30.タイムリミット
眠れないうちに、朝が来ました。
東の空から登ってくる太陽がカーテンの向こうに透けて、部屋の中に明かりを届けます。
段々と明るさを増していく部屋の中を、私は憂鬱に見回しました。
期日の朝を迎えて、焦る気持ちもあきらめる気持ちも同じ胸の内に抱えながら、なにをどう受け入れたら良いのかも分かりませんでした。
「あ……」
声はまだ出ている……
今日のいつ、これが出なくなるのでしょうか。
今日が終わると? あともうすぐで?
分かっているのは、それまでに私は選ばなければいけないということ。
おとぎ話のように、奇跡が舞い降りることなんてないのですから。
ずっと手に持っていた一枚の手紙を、もう一度広げて眺めます。
昨日の夕方に蒼嵐様から届いたお手紙。飛那姫様が目覚められた報告とお礼と、それから綺麗な字で気安い誘いの文句が書かれていました。
また、本を読みにおいでと。
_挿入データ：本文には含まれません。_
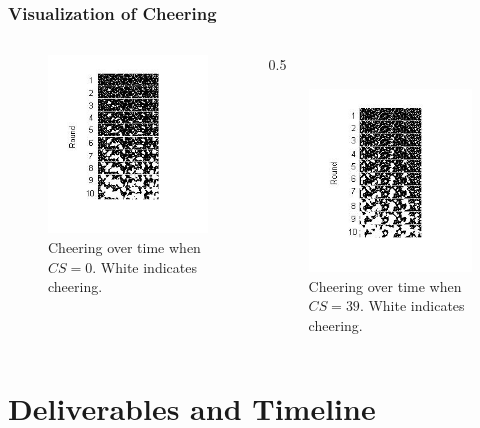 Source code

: \documentclass[compress,handout,10pt]{beamer}
\begin{document}
\begin{frame}
    \frametitle{Visualization of Cheering}
    \begin {columns}
    	\begin{column}{0.5\textwidth}
    		\begin{figure}
    		\begin{center}
    		  \includegraphics [width=2in] {n=0,46.jpg}
    			\caption {{\tiny Cheering over time when $CS=0$. White indicates cheering.}}
    			\end{center}
    		\end{figure}
    	\end {column}
    	\begin {column}{0.5\textwidth}
    	\begin{figure} [h]
    		\begin{center}
    			\includegraphics [width=2in] {n=39,46.jpg}
    			\caption {{\tiny Cheering over time when $CS=39$. White indicates cheering.}}
    		\end{center}
    	\end {figure}	
    	\end {column}
    \end{columns}
\end{frame}

\section {Deliverables and Timeline}
\end{document}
都合をつけてくれれば迎えの馬車を出すからと。
お返事は書けませんでした。
当たり障りのない快気祝いの言葉も、お誘いに対してのお礼の言葉も、辛くてどうしても書けませんでした。
(どうして私なんかに、そんな風に声をかけてくださるのでしょうか……)
あり得ない期待をわずかにでも抱いてしまうほど、今の私は追い詰められているのかもしれません。
なにも望めるはずがないと、よく分かっているのに。
起きた後はいつも通りに過ごしました。
沈んだ顔の私を見て香澄は心配そうでしたが、心配をかけられないと笑顔を続けることすらもう難しかったのです。
何度か庭園に足を向けようとして、また戻ることを繰り返しました。まだ迷いがあって、勇気が出なかったのです。
泰府の王に嫁ぎたくはありませんでした。想像しただけでゾッとするような方のところに身を預けるなんて……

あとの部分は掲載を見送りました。